Please copy each line of the records below that includes the word "beego".

== RECORDS TO PROCESS

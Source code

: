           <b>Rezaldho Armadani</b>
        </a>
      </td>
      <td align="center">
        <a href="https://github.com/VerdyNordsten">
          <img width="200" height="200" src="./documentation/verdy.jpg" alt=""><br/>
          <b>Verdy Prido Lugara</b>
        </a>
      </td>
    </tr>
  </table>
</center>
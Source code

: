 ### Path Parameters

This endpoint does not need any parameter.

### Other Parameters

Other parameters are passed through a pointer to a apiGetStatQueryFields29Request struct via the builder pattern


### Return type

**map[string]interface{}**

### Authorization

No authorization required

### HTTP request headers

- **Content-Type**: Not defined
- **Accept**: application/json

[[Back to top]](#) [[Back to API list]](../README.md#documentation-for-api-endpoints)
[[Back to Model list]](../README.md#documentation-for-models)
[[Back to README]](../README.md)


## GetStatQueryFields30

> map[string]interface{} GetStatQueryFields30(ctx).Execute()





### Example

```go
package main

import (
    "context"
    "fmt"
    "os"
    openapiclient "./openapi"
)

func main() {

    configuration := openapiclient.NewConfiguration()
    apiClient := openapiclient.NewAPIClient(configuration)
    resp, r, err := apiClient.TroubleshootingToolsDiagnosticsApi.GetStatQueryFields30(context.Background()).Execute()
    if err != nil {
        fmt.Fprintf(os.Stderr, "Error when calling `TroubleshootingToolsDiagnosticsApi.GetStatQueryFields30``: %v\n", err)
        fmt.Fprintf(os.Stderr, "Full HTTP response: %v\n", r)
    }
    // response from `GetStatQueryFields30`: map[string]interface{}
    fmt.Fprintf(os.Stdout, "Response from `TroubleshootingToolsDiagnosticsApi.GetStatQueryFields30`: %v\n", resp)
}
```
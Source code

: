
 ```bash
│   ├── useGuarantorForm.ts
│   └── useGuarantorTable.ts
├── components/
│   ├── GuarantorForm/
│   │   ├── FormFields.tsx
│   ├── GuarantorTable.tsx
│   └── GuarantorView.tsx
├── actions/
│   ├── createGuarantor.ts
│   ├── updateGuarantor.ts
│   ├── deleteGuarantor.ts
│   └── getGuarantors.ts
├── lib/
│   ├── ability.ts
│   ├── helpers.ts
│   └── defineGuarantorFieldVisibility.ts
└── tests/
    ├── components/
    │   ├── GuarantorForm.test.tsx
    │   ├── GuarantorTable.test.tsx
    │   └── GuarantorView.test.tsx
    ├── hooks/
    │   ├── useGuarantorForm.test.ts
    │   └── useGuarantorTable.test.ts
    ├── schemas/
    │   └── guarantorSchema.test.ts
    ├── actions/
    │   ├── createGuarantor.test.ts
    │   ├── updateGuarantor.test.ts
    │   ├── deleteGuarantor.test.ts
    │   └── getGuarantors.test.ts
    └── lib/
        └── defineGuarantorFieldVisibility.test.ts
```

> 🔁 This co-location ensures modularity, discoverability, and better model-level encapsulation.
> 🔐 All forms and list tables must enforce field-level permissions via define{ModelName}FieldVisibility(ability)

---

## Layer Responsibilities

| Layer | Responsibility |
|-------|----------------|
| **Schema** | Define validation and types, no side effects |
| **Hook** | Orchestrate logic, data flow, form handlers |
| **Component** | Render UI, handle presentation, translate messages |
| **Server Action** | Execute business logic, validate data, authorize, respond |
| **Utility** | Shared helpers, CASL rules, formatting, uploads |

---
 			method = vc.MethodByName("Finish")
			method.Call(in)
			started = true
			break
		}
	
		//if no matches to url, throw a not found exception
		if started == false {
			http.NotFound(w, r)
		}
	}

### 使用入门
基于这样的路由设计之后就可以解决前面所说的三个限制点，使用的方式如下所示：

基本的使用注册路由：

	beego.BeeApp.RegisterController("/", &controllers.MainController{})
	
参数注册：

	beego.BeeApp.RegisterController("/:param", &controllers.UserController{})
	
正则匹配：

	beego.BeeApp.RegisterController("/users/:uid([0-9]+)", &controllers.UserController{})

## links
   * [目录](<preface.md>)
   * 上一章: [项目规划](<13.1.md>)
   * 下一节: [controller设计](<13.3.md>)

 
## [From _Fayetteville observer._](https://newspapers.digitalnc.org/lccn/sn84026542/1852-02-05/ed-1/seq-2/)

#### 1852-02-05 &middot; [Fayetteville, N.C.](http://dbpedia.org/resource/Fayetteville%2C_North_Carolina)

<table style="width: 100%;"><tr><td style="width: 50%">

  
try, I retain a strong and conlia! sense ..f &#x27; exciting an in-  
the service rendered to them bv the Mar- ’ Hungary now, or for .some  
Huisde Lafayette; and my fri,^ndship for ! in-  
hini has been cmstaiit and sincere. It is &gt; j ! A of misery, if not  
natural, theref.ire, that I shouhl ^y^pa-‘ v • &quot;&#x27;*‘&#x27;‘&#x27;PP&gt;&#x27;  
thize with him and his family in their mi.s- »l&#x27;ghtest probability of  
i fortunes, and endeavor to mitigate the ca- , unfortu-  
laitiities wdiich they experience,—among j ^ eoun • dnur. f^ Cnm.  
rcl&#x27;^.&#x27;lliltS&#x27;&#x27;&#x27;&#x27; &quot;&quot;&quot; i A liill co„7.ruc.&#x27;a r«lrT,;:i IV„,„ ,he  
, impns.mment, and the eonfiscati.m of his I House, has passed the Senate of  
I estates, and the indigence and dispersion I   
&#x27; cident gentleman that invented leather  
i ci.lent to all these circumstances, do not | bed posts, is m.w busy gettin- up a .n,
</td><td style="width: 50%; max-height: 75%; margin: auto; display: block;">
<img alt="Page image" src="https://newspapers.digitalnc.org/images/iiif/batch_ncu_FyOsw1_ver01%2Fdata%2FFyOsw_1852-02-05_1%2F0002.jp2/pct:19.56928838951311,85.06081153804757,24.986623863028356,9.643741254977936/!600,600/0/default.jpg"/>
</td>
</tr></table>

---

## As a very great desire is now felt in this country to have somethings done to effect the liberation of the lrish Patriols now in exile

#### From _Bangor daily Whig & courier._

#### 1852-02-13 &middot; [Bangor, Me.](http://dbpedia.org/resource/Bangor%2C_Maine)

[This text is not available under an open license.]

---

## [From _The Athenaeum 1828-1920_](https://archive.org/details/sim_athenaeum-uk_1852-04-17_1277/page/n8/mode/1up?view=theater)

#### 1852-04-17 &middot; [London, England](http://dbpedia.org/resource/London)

====

§ **TASK ANSWER**
	beego.BeeApp.RegisterController("/", &controllers.MainController{})
	beego.BeeApp.RegisterController("/:param", &controllers.UserController{})
	beego.BeeApp.RegisterController("/users/:uid([0-9]+)", &controllers.UserController{})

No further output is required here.